Thanks to both of you for the advice! I'll stick with shrimp, when it stabilizes.


----------



## Metzengerstein (Apr 20, 2007)

My bowl seems to be doing fine. The vals are melting, so I cut out as many leaves as I could. I can see new, submersed, leaves growing already. The marsilea is growing but hasn't transitioned yet. No sign of an ammonia spike yet. I did a small water change today and nitrates and ammonia are 0.


----------



## GadgetGirl (Sep 25, 2013)

Looks really nice!


----------



## Metzengerstein (Apr 20, 2007)

Thank you!

Not much changed this week. I did another small water change today. Ammonia and Nitrate are still at 0. Nitrite ticked up to .25ppm. And my Ph has dropped from 8.4, when I started, to 7.6.

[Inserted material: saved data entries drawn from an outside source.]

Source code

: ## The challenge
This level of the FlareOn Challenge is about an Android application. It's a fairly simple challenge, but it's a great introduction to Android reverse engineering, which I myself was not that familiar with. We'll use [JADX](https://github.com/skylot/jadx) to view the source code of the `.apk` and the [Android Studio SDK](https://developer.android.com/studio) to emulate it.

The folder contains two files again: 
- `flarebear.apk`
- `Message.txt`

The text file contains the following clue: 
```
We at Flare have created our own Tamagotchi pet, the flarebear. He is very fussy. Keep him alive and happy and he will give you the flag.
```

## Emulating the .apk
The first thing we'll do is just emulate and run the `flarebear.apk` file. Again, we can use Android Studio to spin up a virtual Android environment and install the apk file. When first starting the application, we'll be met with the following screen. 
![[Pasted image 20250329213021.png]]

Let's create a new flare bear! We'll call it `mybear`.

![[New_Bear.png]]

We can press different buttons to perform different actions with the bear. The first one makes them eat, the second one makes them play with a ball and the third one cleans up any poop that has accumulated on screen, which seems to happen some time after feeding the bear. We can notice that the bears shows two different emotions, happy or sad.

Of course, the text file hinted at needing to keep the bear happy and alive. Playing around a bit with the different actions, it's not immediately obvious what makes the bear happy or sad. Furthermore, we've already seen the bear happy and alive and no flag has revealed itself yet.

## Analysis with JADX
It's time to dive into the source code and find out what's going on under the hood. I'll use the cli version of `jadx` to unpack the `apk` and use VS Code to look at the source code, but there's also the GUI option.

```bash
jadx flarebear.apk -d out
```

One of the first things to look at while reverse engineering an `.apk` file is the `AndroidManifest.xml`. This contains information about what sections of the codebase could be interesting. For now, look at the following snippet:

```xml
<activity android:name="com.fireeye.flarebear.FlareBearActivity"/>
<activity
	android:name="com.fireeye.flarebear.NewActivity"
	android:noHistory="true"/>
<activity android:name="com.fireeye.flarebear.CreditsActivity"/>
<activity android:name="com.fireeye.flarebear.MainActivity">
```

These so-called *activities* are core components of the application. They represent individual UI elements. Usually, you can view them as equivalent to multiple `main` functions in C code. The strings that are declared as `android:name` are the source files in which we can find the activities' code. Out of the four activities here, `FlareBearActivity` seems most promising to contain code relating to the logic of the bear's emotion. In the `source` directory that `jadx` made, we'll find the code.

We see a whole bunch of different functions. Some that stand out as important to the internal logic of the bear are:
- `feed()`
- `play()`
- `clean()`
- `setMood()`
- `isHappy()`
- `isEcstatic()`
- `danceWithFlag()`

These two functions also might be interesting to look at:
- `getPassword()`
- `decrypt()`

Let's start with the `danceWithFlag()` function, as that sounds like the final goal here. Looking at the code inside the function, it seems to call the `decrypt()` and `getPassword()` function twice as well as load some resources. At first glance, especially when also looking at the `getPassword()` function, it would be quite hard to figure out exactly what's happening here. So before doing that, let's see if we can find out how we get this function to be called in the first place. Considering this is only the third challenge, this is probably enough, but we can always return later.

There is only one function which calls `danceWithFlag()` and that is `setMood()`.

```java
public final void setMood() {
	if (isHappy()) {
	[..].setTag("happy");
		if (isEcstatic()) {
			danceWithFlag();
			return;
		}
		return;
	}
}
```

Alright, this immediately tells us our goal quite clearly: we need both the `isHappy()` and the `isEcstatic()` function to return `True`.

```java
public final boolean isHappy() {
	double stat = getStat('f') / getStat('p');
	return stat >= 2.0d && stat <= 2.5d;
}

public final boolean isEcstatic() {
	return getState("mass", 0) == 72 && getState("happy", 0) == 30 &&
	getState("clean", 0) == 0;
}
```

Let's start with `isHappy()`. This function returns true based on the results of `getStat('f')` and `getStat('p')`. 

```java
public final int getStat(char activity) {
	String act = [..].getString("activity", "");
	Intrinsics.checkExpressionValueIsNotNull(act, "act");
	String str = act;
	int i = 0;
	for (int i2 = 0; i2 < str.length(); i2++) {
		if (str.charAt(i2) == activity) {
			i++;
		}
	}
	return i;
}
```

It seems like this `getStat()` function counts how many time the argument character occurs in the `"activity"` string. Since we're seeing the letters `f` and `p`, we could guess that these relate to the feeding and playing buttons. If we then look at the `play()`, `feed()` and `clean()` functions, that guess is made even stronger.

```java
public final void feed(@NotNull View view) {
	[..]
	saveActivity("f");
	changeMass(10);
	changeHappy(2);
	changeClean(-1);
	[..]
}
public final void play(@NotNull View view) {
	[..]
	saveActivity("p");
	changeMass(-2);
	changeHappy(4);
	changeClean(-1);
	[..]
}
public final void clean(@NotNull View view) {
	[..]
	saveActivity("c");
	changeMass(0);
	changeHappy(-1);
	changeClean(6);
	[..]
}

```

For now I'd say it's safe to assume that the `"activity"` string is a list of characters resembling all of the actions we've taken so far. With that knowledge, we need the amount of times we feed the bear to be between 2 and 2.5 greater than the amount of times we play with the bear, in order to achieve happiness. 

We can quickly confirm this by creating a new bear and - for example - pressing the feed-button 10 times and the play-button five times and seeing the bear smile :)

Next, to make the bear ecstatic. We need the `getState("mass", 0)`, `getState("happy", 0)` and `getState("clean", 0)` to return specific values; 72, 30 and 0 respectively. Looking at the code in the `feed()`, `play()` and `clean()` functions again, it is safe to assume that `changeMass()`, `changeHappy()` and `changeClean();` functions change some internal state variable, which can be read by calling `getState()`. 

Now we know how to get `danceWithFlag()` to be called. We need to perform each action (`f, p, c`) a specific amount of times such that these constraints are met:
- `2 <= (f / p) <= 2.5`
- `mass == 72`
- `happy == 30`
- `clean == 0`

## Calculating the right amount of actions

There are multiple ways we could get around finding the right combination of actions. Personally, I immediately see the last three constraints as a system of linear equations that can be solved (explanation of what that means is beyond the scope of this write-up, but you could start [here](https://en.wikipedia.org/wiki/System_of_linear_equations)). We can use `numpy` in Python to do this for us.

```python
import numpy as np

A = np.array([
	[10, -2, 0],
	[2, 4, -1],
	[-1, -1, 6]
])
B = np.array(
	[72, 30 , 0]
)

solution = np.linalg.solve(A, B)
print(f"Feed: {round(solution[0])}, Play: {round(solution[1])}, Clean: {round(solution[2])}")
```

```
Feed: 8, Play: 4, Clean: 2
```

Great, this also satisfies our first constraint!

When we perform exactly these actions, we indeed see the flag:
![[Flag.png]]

The green hygro is rooting and growing well. The marsilea is transitioning, and the vals and crypts are melting, so I'm working on cleaning them up. I also removed a little hair algae today.


----------



## GadgetGirl (Sep 25, 2013)

I love it! I'm gonna try a bowl one of these days.


----------



## Metzengerstein (Apr 20, 2007)

I did my weekly check today and my ammonia has shot up to 1 ppm. I did a big water change. My nitrate and nitrite are at 0. I took out the ludwigia, which was doing nothing, and the vals are still transitioning o their new home. I've cut a lot of leaves out that were decaying. The hygro is growing great but is going to be way too big for the bowl, but I knew that was going to happen.


----------



## Hillbilly Homer (Sep 25, 2012)

Looks good...


----------



## Metzengerstein (Apr 20, 2007)

Well it's been several months and the bowl is doing great. I've had one algae bloom, but it subsided quickly. I've added five amano shrimp. I took out the hornwort and ludwigia. Everything else seems to have gotten through its transition. This is the best I've done with a bowl. Previous attempts have fallen apart pretty early. I think my decision to pack it with plants from the beginning helpped a lot.


----------



## BarryR (May 30, 2016)

Wow that looks nice. I just started a 1 gallon 3 days ago but it is not nearly as well planted as yours. I got my plants from Petsmart and they can get expensive for a beginner like me that has no idea. I want to put about 5 Cherry shrimp in it but I don't know if it has ammonia or not because I bought tetra test strips and it does not include ammonia. i will have to get a ammonia test kit.

Would have attached a picture but that is not working at the moment.


----------



## Metzengerstein (Apr 20, 2007)

Thanks! Packing it with plants definitely helped. I've gone through a lot of trial and error, and this is definitely the best I've accomplished so far. It's been about 8 months and the bowl is doing great.


----------



## Metzengerstein (Apr 20, 2007)

I just wanted to update my little bowl. I gradually weeded out most of the fast-growing large plants, and it continues to be beautiful after two years. Very stable and clear. Sorry for the ugly heater in the back!


----------



## DutchMuch (Apr 12, 2017)

pretty glosso carpet, marsilea hirsuta?


----------



## Metzengerstein (Apr 20, 2007)

Thanks! Actually it's marisilea quadrifolia. This is the first time I've ever gotten it to take off like this.


----------



## DutchMuch (Apr 12, 2017)

Metzengerstein said:


> Thanks! Actually it's marisilea quadrifolia. This is the first time I've ever gotten it to take off like this.


Super cool and pretty,

One thing I noticed. Is that in the very first image you posted, you have the SAME phone book under the bowl LOL I literally laughed out loud I thought that was so funny you have it on the same phonebook now as then before lol!!!!!


----------



## Metzengerstein (Apr 20, 2007)

Yes! And for two years I’ve been looking at it and thinking, “maybe I should put it on something besides a phonebook.”


Sent from my iPad using Tapatalk


----------



## dwalstad (Apr 14, 2006)

What a cute little bowl, a perfect home for your Betta. 

This is the first time I've seen a phone book put to such good use!


----------



## Rodgie (Dec 28, 2017)

Hi!

Any new picture of your cool bowl this month?


----------